(Task prompt): Reproduce the records word for word, from the first line to the line containing "<strong>Our other reports</strong>".

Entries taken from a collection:
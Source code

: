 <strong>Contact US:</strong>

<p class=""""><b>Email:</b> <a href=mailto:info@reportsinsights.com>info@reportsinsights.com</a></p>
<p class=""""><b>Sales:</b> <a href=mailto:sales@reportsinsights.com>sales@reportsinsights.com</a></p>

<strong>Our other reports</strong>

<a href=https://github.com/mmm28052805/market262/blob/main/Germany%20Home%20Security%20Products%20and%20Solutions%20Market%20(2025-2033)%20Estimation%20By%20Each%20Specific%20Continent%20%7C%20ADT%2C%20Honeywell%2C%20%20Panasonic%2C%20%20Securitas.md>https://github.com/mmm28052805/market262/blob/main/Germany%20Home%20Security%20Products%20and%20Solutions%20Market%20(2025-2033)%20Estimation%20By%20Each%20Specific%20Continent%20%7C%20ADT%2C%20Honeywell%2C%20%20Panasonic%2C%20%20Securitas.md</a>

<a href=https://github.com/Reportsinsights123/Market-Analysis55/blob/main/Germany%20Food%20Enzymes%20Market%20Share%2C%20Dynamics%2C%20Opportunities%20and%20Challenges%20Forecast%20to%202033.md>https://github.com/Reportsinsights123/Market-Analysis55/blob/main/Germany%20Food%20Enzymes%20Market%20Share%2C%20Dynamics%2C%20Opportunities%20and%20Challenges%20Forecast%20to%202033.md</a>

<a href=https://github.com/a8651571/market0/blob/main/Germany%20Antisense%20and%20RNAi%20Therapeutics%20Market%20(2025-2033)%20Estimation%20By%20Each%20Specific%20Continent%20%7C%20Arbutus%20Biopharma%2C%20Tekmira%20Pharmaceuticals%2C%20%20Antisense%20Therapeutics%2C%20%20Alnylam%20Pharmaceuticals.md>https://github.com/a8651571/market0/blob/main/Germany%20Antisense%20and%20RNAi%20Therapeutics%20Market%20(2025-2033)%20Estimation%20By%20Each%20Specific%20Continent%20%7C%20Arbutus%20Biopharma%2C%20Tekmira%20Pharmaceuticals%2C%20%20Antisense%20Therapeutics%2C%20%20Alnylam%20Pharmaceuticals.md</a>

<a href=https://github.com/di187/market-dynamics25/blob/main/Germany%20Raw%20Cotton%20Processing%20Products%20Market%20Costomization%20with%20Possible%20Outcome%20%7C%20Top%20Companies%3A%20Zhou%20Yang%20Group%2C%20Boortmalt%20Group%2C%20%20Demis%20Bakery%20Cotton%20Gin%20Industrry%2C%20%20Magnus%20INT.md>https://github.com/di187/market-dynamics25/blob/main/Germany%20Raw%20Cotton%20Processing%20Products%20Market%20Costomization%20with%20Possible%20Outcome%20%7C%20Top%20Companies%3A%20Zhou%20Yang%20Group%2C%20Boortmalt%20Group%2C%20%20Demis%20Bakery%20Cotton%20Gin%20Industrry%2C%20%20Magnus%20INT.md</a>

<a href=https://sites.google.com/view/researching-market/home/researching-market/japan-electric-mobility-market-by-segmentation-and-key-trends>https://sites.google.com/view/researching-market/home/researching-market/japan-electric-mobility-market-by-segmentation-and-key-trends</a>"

(Answer below):
Source code

: <strong>Contact US:</strong>

<p class=""""><b>Email:</b> <a href=mailto:info@reportsinsights.com>info@reportsinsights.com</a></p>
<p class=""""><b>Sales:</b> <a href=mailto:sales@reportsinsights.com>sales@reportsinsights.com</a></p>

<strong>Our other reports</strong>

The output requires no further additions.